To recover the everyday
An inventory of absence
“Blackness is speaking: Echo North is an attempt to reflect the sound.” Chaun Webster, poet, publisher, archivist, and graphic designer is creating an oral archive and visual re-mapping of North Minneapolis. The project, which he calls a “ritual of resistance,” is an attempt to re-hear the absent, but not silent, sounds of the neighborhood’s histories of black social life, to hear and offer the stories that the city has failed to archive, failed to record, and failed to recognize.
I asked Chaun to talk about the project so that its echoes might spread a bit farther.
1. Can you describe the Echo North project? What are its politics?
Echo North is an evolving effort to look at the way landscapes are marked by race. I am attempting to reconstruct black memory from oral stories gathered from residents of North Minneapolis.

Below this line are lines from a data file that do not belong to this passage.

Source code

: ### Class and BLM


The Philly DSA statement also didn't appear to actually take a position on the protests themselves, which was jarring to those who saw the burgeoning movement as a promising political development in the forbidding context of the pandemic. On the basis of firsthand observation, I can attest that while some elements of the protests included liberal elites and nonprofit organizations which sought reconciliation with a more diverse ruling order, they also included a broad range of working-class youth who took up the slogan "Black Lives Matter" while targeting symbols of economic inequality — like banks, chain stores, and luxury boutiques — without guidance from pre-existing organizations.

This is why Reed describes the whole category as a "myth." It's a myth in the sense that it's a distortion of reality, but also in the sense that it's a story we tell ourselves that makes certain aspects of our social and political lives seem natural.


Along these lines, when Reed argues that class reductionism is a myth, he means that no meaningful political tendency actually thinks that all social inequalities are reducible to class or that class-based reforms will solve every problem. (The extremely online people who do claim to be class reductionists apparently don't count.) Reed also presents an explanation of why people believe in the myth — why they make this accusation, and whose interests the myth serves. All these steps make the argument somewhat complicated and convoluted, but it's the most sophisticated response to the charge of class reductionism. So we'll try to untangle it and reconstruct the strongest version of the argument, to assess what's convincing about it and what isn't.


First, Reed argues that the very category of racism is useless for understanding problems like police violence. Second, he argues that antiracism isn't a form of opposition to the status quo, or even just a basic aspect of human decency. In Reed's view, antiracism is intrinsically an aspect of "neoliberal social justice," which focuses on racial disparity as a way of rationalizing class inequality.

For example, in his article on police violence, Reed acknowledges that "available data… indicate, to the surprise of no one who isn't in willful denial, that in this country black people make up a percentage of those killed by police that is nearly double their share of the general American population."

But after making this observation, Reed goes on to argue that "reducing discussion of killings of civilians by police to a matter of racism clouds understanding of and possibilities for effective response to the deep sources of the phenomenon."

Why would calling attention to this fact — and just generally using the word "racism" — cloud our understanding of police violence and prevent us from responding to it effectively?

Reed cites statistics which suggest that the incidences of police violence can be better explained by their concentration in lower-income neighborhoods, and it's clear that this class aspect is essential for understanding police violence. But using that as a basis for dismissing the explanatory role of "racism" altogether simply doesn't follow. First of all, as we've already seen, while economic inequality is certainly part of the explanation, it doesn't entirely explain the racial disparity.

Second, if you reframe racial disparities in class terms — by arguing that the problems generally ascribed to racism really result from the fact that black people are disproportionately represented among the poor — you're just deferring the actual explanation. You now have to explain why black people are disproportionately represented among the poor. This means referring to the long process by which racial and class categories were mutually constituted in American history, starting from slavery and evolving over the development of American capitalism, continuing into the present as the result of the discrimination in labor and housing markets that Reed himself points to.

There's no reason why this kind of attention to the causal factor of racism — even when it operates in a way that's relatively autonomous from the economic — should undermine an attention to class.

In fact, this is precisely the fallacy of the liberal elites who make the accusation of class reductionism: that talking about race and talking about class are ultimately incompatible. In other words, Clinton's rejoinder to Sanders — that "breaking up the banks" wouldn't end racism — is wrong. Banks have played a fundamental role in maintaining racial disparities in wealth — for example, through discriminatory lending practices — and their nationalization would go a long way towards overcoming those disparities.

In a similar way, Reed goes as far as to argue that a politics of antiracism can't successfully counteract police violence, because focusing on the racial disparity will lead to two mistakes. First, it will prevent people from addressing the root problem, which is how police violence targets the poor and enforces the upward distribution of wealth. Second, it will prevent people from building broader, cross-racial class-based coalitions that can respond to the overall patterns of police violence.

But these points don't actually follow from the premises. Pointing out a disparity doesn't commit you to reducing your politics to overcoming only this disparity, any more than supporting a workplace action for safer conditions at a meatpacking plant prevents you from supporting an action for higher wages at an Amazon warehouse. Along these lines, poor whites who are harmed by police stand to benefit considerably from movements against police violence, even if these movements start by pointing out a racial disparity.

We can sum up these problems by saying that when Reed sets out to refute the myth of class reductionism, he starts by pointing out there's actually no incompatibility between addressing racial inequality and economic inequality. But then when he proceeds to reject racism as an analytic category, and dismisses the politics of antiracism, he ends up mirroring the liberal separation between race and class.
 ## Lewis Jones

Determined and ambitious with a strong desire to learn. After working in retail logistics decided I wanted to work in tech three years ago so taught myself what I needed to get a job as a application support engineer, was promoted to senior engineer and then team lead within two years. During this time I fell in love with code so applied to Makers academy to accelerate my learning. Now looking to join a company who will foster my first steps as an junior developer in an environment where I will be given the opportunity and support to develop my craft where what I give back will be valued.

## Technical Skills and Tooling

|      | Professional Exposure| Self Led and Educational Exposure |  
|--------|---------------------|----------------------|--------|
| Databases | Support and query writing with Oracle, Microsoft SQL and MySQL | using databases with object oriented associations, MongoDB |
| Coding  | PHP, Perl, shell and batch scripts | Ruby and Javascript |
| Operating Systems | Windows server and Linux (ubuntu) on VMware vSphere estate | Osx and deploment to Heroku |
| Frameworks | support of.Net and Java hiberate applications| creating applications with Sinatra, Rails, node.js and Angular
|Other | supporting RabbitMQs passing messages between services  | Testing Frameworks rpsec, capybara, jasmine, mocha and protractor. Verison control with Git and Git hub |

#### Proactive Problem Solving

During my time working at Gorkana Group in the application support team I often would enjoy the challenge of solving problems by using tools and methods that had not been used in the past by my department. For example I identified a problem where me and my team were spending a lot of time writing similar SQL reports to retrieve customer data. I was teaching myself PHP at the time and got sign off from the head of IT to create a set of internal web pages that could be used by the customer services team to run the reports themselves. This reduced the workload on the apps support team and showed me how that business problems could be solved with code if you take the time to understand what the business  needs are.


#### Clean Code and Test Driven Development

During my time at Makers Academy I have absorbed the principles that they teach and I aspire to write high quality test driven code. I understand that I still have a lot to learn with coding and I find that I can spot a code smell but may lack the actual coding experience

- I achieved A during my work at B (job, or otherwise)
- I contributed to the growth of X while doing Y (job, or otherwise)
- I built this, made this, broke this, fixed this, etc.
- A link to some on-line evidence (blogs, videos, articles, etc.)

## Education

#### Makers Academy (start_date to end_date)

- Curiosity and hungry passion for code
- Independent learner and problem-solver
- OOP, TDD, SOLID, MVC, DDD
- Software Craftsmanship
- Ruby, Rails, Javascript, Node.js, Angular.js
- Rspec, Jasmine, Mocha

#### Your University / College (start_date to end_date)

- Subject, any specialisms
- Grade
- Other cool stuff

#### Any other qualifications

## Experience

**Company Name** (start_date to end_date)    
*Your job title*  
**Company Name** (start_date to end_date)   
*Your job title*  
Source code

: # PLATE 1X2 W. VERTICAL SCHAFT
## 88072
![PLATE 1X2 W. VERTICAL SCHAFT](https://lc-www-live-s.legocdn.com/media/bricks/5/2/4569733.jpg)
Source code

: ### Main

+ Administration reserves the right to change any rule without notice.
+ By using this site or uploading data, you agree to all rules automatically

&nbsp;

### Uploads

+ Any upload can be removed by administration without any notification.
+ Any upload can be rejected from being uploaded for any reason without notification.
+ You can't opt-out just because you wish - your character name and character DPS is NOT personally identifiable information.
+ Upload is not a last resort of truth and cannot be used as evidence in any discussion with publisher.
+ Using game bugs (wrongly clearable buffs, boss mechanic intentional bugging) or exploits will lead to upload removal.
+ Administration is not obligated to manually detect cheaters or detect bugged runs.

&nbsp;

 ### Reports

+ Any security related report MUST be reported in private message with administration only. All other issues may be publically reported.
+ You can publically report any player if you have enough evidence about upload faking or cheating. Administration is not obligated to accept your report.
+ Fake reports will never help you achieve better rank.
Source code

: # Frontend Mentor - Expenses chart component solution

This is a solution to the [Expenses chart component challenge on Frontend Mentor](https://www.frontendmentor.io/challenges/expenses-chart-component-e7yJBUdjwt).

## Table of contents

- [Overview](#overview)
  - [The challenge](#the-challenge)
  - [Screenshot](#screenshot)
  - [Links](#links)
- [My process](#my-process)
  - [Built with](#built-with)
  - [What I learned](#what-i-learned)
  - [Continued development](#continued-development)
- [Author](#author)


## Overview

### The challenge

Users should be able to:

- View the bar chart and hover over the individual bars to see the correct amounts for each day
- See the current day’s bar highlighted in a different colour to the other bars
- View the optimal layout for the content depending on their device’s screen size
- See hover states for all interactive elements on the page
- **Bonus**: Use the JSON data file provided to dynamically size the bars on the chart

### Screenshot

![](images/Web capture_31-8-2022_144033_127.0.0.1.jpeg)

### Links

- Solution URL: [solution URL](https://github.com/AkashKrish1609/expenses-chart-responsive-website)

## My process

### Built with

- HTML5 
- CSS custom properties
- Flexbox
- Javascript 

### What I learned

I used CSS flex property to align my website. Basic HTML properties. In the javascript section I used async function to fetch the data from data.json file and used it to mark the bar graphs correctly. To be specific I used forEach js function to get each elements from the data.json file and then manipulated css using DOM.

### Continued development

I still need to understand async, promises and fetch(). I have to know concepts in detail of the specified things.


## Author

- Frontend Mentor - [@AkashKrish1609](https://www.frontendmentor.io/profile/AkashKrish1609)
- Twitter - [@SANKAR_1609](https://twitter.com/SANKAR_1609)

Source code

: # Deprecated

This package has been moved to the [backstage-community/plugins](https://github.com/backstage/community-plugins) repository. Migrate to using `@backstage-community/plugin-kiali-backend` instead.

North Minneapolis has long been imagined as the “black part of town,” a convenient shorthand for poor, criminal, and sexually deviant, etc. I believe that the way blackness has been remembered and mapped to place in general has obscured black social life, and in North Minneapolis I am attempting to shift the lens. The blackness imagined and articulated here has predominantly been that of the white imagination, so Echo North is a manner of talking back to ourselves, documenting and considering the meaning of our own lives in place over time.
2. Who are you interviewing?
I am interviewing as many current and former black residents as are willing to talk with me: A barber I went to as a child (Corrine Wright) whose shop was destroyed in a tornado; a teacher, and now principal of a school, whose mother was among the first black teachers in Minneapolis and whose father ran a roller rink (Northgate) which became an important site for the development of black music.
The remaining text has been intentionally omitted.